La lumière sèche de la plaine donne aux rues de Villeneuve-la-Rivière un air de halte ordinaire. Pourtant, durant l’hiver 1939, ce village des Pyrénées-Orientales a accueilli une scène de guerre et d’exil, loin du bruit des frontières. Le souvenir serre le regard.
En février et mars, la Retirada a jeté sur les routes des civils espagnols, mais aussi une partie de l’armée populaire de la République espagnole. À Villeneuve-la-Rivière, un camp a regroupé du matériel arrivé avec elle. Vous n’y cherchez pas un décor figé, plutôt l’épaisseur d’une histoire qui a traversé un village.
1939, cinq cents mécaniciens au travail dans le village
Le camp installé à Villeneuve-la-Rivière servait au regroupement et au reconditionnement du matériel de l’armée populaire de la République espagnole. Cinq cents mécaniciens espagnols y travaillaient pendant la Retirada. L’image tranche avec le calme que l’on associe spontanément à un village.

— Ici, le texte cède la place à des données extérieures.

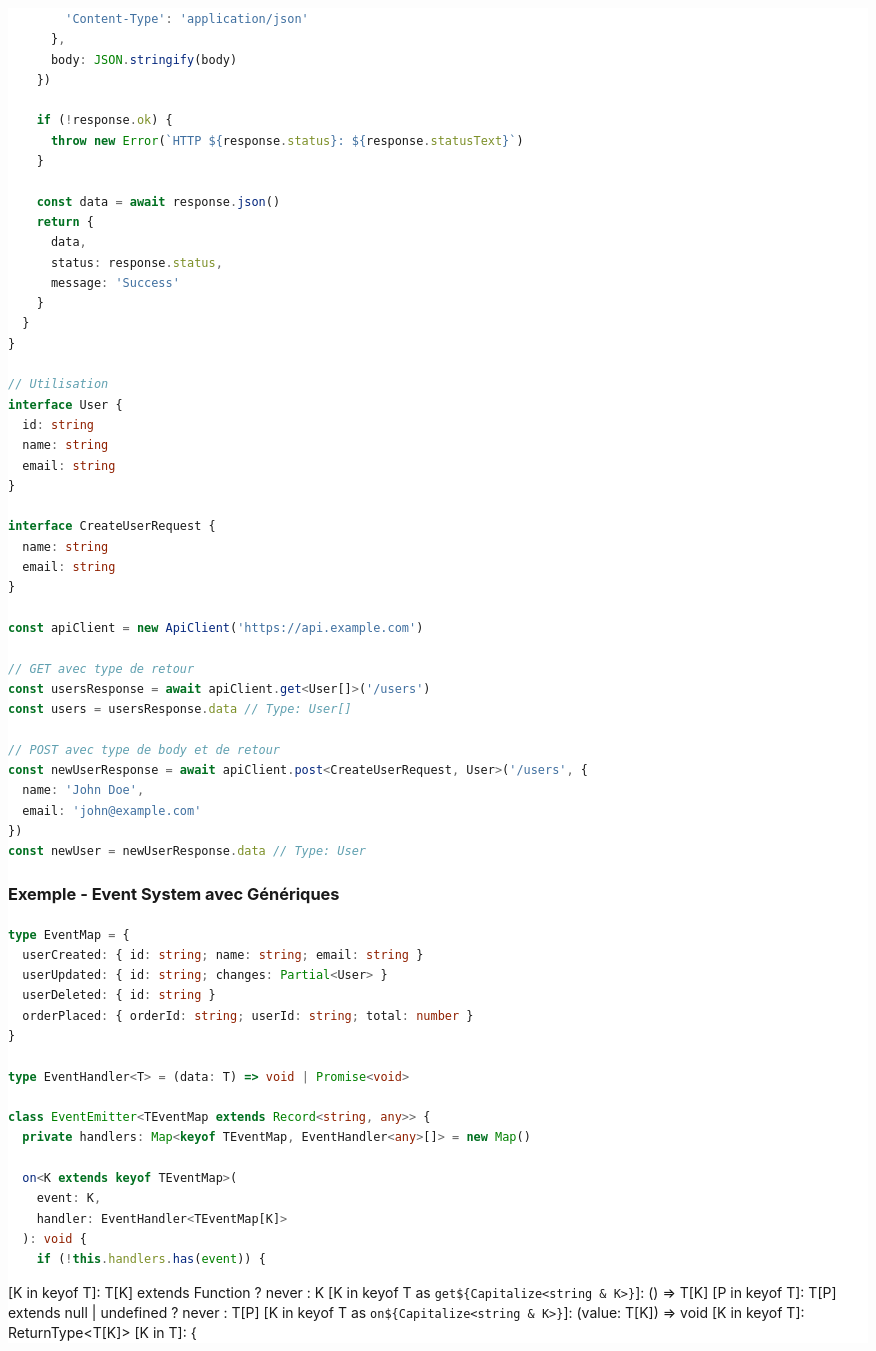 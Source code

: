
 ```typescript
        'Content-Type': 'application/json'
      },
      body: JSON.stringify(body)
    })

    if (!response.ok) {
      throw new Error(`HTTP ${response.status}: ${response.statusText}`)
    }

    const data = await response.json()
    return {
      data,
      status: response.status,
      message: 'Success'
    }
  }
}

// Utilisation
interface User {
  id: string
  name: string
  email: string
}

interface CreateUserRequest {
  name: string
  email: string
}

const apiClient = new ApiClient('https://api.example.com')

// GET avec type de retour
const usersResponse = await apiClient.get<User[]>('/users')
const users = usersResponse.data // Type: User[]

// POST avec type de body et de retour
const newUserResponse = await apiClient.post<CreateUserRequest, User>('/users', {
  name: 'John Doe',
  email: 'john@example.com'
})
const newUser = newUserResponse.data // Type: User
```

### Exemple - Event System avec Génériques
```typescript
type EventMap = {
  userCreated: { id: string; name: string; email: string }
  userUpdated: { id: string; changes: Partial<User> }
  userDeleted: { id: string }
  orderPlaced: { orderId: string; userId: string; total: number }
}

type EventHandler<T> = (data: T) => void | Promise<void>

class EventEmitter<TEventMap extends Record<string, any>> {
  private handlers: Map<keyof TEventMap, EventHandler<any>[]> = new Map()

  on<K extends keyof TEventMap>(
    event: K,
    handler: EventHandler<TEventMap[K]>
  ): void {
    if (!this.handlers.has(event)) {
```

  [K in keyof T]: T[K] extends Function ? never : K
  [K in keyof T as `get${Capitalize<string & K>}`]: () => T[K]
  [P in keyof T]: T[P] extends null | undefined ? never : T[P]
  [K in keyof T as `on${Capitalize<string & K>}`]: (value: T[K]) => void
  [K in keyof T]: ReturnType<T[K]>
  [K in T]: {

Ces hommes remettaient les véhicules en état. Ils servaient ensuite au transport des réfugiés espagnols. Voilà le fait qui donne à cette escale sa force: derrière les façades et la lumière méditerranéenne, il y eut des ateliers, des arrivées et une urgence humaine.

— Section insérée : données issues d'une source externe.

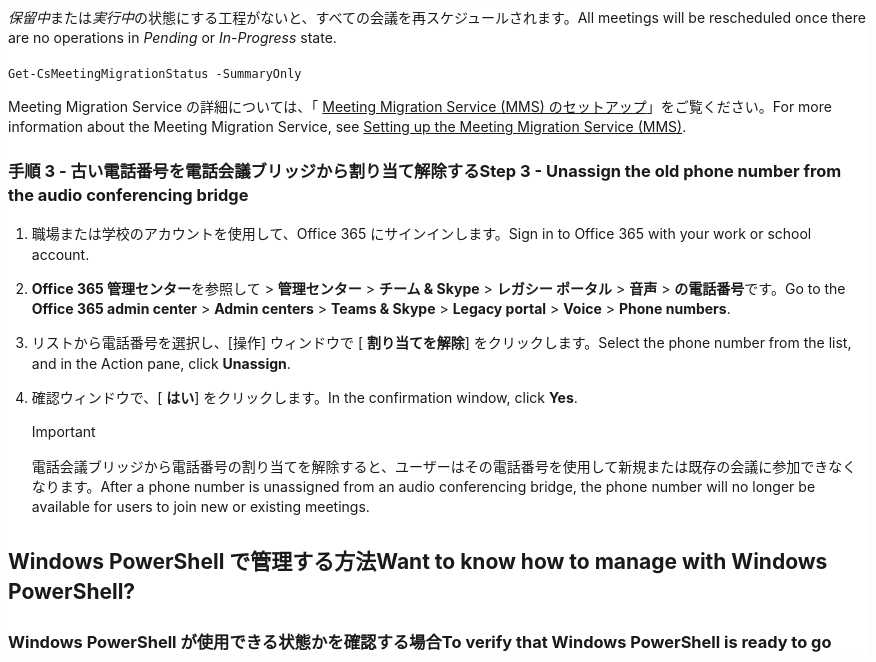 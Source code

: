 <span data-ttu-id="dfddc-155">*保留中*または*実行中*の状態にする工程がないと、すべての会議を再スケジュールされます。</span><span class="sxs-lookup"><span data-stu-id="dfddc-155">All meetings will be rescheduled once there are no operations in *Pending* or *In-Progress* state.</span></span>

```
Get-CsMeetingMigrationStatus -SummaryOnly
```

<span data-ttu-id="dfddc-156">Meeting Migration Service の詳細については、「 [Meeting Migration Service (MMS) のセットアップ](/SkypeForBusiness/audio-conferencing-in-office-365/setting-up-the-meeting-migration-service-mms)」をご覧ください。</span><span class="sxs-lookup"><span data-stu-id="dfddc-156">For more information about the Meeting Migration Service, see [Setting up the Meeting Migration Service (MMS)](/SkypeForBusiness/audio-conferencing-in-office-365/setting-up-the-meeting-migration-service-mms).</span></span>
  
### <a name="step-3---unassign-the-old-phone-number-from-the-audio-conferencing-bridge"></a><span data-ttu-id="dfddc-157">手順 3 - 古い電話番号を電話会議ブリッジから割り当て解除する</span><span class="sxs-lookup"><span data-stu-id="dfddc-157">Step 3 - Unassign the old phone number from the audio conferencing bridge</span></span>

1. <span data-ttu-id="dfddc-158">職場または学校のアカウントを使用して、Office 365 にサインインします。</span><span class="sxs-lookup"><span data-stu-id="dfddc-158">Sign in to Office 365 with your work or school account.</span></span>

2. <span data-ttu-id="dfddc-159">**Office 365 管理センター**を参照して > **管理センター** > **チーム & Skype** > **レガシー ポータル** > **音声** > **の電話番号**です。</span><span class="sxs-lookup"><span data-stu-id="dfddc-159">Go to the **Office 365 admin center** > **Admin centers** > **Teams & Skype** > **Legacy portal** > **Voice** > **Phone numbers**.</span></span>

3. <span data-ttu-id="dfddc-160">リストから電話番号を選択し、[操作] ウィンドウで [ **割り当てを解除**] をクリックします。</span><span class="sxs-lookup"><span data-stu-id="dfddc-160">Select the phone number from the list, and in the Action pane, click **Unassign**.</span></span>

4. <span data-ttu-id="dfddc-161">確認ウィンドウで、[ **はい**] をクリックします。</span><span class="sxs-lookup"><span data-stu-id="dfddc-161">In the confirmation window, click **Yes**.</span></span>

   > [!IMPORTANT]
   > <span data-ttu-id="dfddc-162">電話会議ブリッジから電話番号の割り当てを解除すると、ユーザーはその電話番号を使用して新規または既存の会議に参加できなくなります。</span><span class="sxs-lookup"><span data-stu-id="dfddc-162">After a phone number is unassigned from an audio conferencing bridge, the phone number will no longer be available for users to join new or existing meetings.</span></span>

## <a name="want-to-know-how-to-manage-with-windows-powershell"></a><span data-ttu-id="dfddc-163">Windows PowerShell で管理する方法</span><span class="sxs-lookup"><span data-stu-id="dfddc-163">Want to know how to manage with Windows PowerShell?</span></span>
<span data-ttu-id="dfddc-164"><a name="bkPowerShell"> </a></span><span class="sxs-lookup"><span data-stu-id="dfddc-164"></span></span>

### <a name="to-verify-that-windows-powershell-is-ready-to-go"></a><span data-ttu-id="dfddc-165">Windows PowerShell が使用できる状態かを確認する場合</span><span class="sxs-lookup"><span data-stu-id="dfddc-165">To verify that Windows PowerShell is ready to go</span></span>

La période fut brève, février et mars 1939, mais elle relie Villeneuve-la-Rivière à un mouvement d’exil qui a touché toute la région. Cette mémoire mérite mieux qu’une ligne de chronologie. Elle invite à marcher plus lentement, en gardant à l’esprit ceux qui sont passés là avec leurs armes, leurs bagages et leurs proches.

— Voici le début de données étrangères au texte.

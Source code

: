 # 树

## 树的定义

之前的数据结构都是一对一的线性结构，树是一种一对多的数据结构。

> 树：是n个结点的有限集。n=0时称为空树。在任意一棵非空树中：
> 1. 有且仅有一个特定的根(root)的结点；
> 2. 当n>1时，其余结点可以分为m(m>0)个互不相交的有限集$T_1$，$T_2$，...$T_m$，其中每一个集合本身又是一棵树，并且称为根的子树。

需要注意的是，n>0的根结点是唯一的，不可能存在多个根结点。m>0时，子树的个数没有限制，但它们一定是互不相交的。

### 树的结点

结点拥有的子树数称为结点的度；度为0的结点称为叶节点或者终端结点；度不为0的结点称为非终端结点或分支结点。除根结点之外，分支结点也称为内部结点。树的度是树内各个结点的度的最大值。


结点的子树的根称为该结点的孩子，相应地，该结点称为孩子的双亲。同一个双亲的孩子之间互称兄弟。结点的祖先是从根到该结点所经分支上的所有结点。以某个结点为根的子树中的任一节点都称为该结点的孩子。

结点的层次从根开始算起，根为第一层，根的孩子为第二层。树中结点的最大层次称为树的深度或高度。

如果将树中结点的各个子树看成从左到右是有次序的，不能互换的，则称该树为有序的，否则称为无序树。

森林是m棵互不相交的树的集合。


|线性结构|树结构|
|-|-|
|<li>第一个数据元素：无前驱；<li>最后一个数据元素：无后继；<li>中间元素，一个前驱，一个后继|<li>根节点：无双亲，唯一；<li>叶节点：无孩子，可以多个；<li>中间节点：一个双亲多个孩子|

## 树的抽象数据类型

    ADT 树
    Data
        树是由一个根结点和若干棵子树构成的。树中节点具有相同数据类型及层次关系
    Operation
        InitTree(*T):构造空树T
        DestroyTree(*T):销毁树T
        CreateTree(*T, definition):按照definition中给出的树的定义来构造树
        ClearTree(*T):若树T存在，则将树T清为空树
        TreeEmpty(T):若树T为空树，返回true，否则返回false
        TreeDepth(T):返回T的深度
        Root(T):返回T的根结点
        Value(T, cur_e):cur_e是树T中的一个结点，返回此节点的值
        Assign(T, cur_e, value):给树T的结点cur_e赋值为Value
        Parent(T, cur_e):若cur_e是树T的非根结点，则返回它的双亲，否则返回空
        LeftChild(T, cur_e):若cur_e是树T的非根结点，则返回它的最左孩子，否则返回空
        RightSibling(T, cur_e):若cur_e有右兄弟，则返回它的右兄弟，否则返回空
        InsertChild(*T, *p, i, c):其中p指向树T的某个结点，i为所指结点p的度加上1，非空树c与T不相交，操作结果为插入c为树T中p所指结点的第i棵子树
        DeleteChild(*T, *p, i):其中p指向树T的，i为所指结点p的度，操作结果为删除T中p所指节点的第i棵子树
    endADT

La Retirada change le regard sur Villeneuve-la-Rivière
Villeneuve-la-Rivière appartient aux Pyrénées-Orientales et à l’agglomération de Perpignan. Le village compte 1 360 habitants en 2023. Sa taille rend encore plus saisissant le passage d’un camp lié à l’arrivée de réfugiés et de militaires espagnols.
La Têt structure le paysage local. Autour, la plaine du Ribéral ouvre l’horizon et laisse entrer une lumière franche, presque blanche certains jours. Vous pouvez y voir un village contemporain, mais le récit de 1939 ajoute une autre couche, plus grave, à cette apparente simplicité.
Je préfère cette visite sans discours grandiloquent. Le lieu ne réclame pas qu’on le transforme en décor de guerre. Il demande seulement qu’on ne réduise pas la Retirada à une date abstraite: ici, des mécaniciens ont réparé des véhicules destinés à déplacer des réfugiés.
Peut-on encore voir le camp de la Retirada ?
Les informations disponibles ne décrivent aucun vestige ni lieu de visite précis du camp. Il faut donc aborder Villeneuve-la-Rivière comme un village où cette histoire s’est déroulée, sans promettre de parcours mémoriel balisé. C’est une limite nette, mais elle évite les faux récits.
À 7 km de Perpignan, une halte toute l’année
Villeneuve-la-Rivière se trouve dans les Pyrénées-Orientales, à 7 km à vol d’oiseau de Perpignan. Cette proximité permet de l’intégrer à une journée passée dans les environs de la préfecture. Le village convient à une pause attentive, pas à une course aux sites cochés sur une liste.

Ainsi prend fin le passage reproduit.